I am developing an iOS application and am having some issues deciding how to approach a problem.

I am using two UITableViewControllers to display different views of the same data. One is a master list, and the other only contains items which are marked as "favourite". Also the items are variable height, so I am using "heightForRowAtIndexPath" to indicate the height for each item. The problem is speed, when I switch from one view to another, it needs to be updated to display the changes made in the other (marked favourite/unfavourite).

Solution #1:

Reload the data each time a table view becomes visible. This does not work nicely because although the data is display using lazy loading, the "heightForRowAtIndexPath" is called for every item before ANY data is loaded, and its slow. on my iPhone 4 a list of about 300 items takes about four seconds to load, even if the height values are cached (the bottleneck is applying the height, not retrieving it).

 

Solution #2:

Manually manipulate the tables when changes are made. I have not tried this, but it would likely be buggy. Your thoughts?

 

Solution #3:

Using a notification type system to notify the other table of updates to items that might currently be loaded. I have not tried this, because it seems over the top and might not work at all.

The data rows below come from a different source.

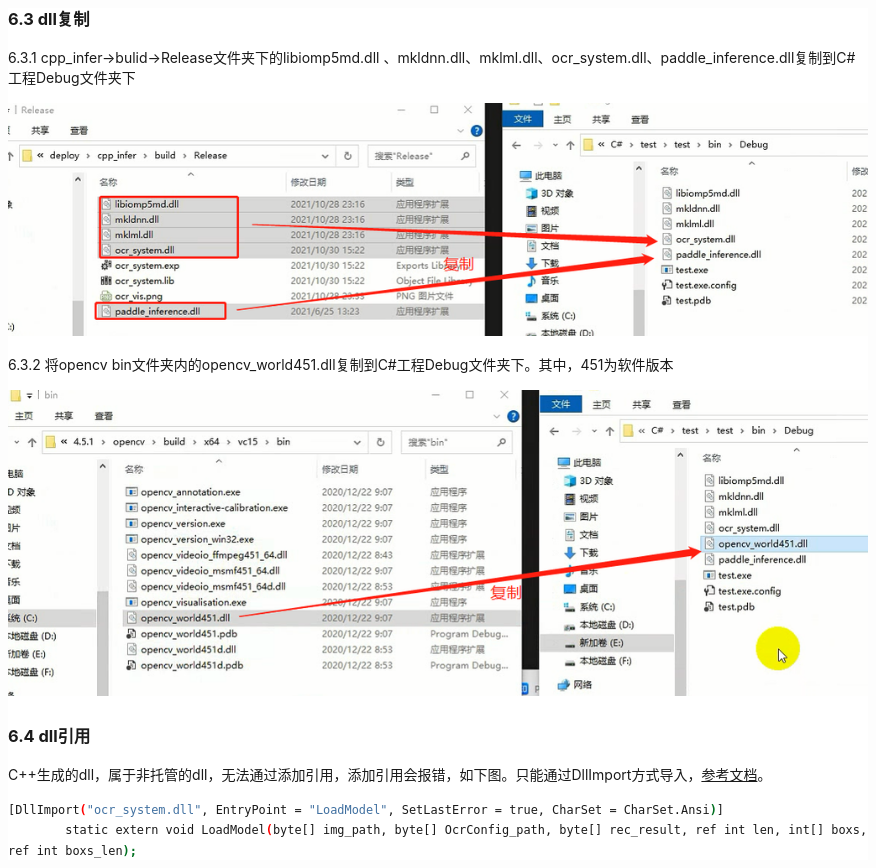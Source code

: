 ### 6.3 dll复制

6.3.1 cpp_infer->bulid->Release文件夹下的libiomp5md.dll 、mkldnn.dll、mklml.dll、ocr_system.dll、paddle_inference.dll复制到C#工程Debug文件夹下

![image-20211109105241061](imgs/image-20211109105241061.png)

6.3.2 将opencv bin文件夹内的opencv_world451.dll复制到C#工程Debug文件夹下。其中，451为软件版本

![image-20211109105511751](imgs/image-20211109105511751.png)

### 6.4 dll引用

C++生成的dll，属于非托管的dll，无法通过添加引用，添加引用会报错，如下图。只能通过DllImport方式导入，[参考文档](https://greambwang.blog.csdn.net/article/details/96422456?utm_medium=distribute.pc_relevant.none-task-blog-2%7Edefault%7ECTRLIST%7Edefault-2.no_search_link&depth_1-utm_source=distribute.pc_relevant.none-task-blog-2%7Edefault%7ECTRLIST%7Edefault-2.no_search_link)。

```bash
[DllImport("ocr_system.dll", EntryPoint = "LoadModel", SetLastError = true, CharSet = CharSet.Ansi)]
        static extern void LoadModel(byte[] img_path, byte[] OcrConfig_path, byte[] rec_result, ref int len, int[] boxs, ref int boxs_len);
```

Does anyone know of an easy way to show two views of the same data?

+1  A: 

You can reload n rows with reloadRowsAtIndexPaths:withRowAnimation. I never did it, but I think it's there because it's faster, so you might want to try it out.

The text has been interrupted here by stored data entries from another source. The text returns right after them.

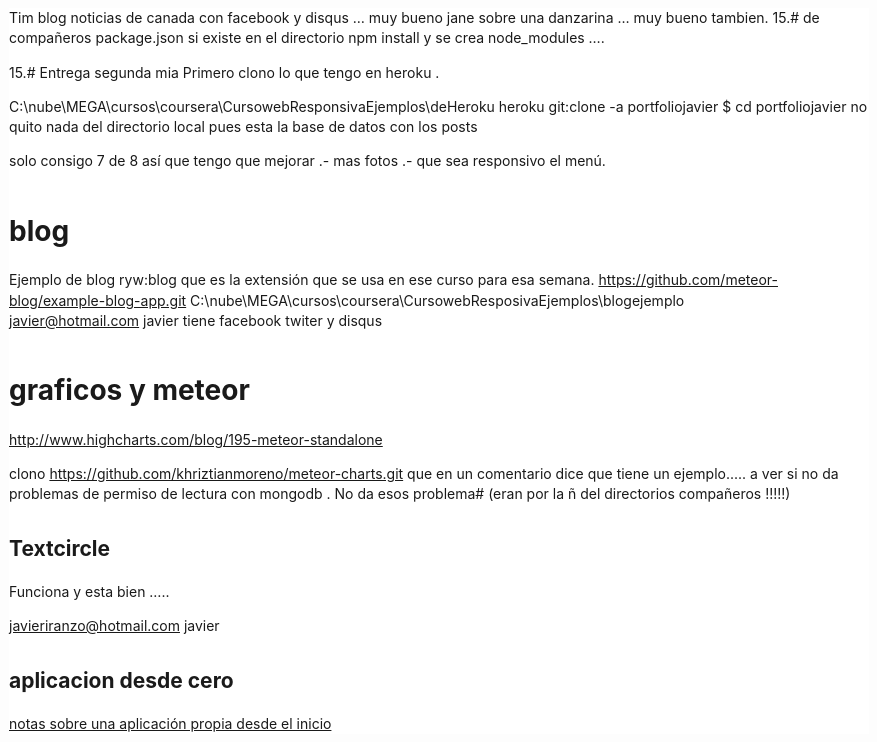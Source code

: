 Tim blog
noticias de canada con facebook y disqus … muy bueno 
jane
sobre una danzarina … muy bueno tambien.
15.# de compañeros
package.json si existe en el directorio
npm install  y se crea node_modules ….

15.# Entrega segunda mia
Primero clono lo que tengo en heroku .

C:\nube\MEGA\cursos\coursera\CursowebResponsivaEjemplos\deHeroku
heroku git:clone -a portfoliojavier
$ cd portfoliojavier
no quito nada del directorio local pues esta la base de datos con los posts

solo consigo 7 de 8 así que tengo que mejorar
.- mas fotos
.- que sea responsivo el menú.

# blog
Ejemplo de blog ryw:blog que es la extensión que se usa en ese curso para esa semana.
https://github.com/meteor-blog/example-blog-app.git
C:\nube\MEGA\cursos\coursera\CursowebResposivaEjemplos\blogejemplo\
javier@hotmail.com
javier 
tiene facebook twiter y disqus
# graficos y meteor
http://www.highcharts.com/blog/195-meteor-standalone

clono 
https://github.com/khriztianmoreno/meteor-charts.git
que en un comentario dice que tiene un ejemplo.....
a ver si no da problemas de permiso de lectura con mongodb .
No da esos problema# (eran por la ñ del directorios compañeros !!!!!)

## Textcircle
Funciona y esta bien …..

javieriranzo@hotmail.com
javier 

## aplicacion desde cero
[notas sobre una aplicación propia desde el inicio](appInicio.html)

On the heightForRow: thingy, I can remember reading in the Apple docs that that function is indeed a killer for performance. Perhaps you could take the maximum height of the rows, and set that in the UITableView.rowHeight?

Nick
Indeed. - (void)reloadRowsAtIndexPaths:(NSArray *)indexPaths withRowAnimation:(UITableViewRowAnimation)animation
Tom Irving
Yeah heightForRowAtIndexPath is very slow, but I just don't think the app would look right with identical sized rows. The only alternative I will consider for speeding it up is perhaps serializing the table view and deserializing it when the NIB loads. Not sure if its possible but its an idea.
Nippysaurus
@Nippysaurus: Sorry for the late comment. I don't know any other ways to speed this up. What do you mean by (de)serializing the tableview?
Nick
@Nick: If you are not familiar with serialization, the Wikipedia definition: "In computer science, in the context of data storage and transmission, serialization is the process of converting a data structure or object into a sequence of bits so that it can be stored in a file or memory buffer, or transmitted across a network connection link to be "resurrected" later in the same or another computer environment."
Nippysaurus
@Nippysaurus What do you mean by serializing the view? What are you going to serialize?
Nick
@Nick: I'm running with assumptions (because I'm a Cocoa n00b), but I think the state of the control is stored in the "controller.view"? If you serialize that it should retain its state. I could be wrong, but that was the idea I was trying to communicate.
Nippysaurus
@Nippysaurus: What state of control? I don't think any state is stored in the view, it'd be very bad practice.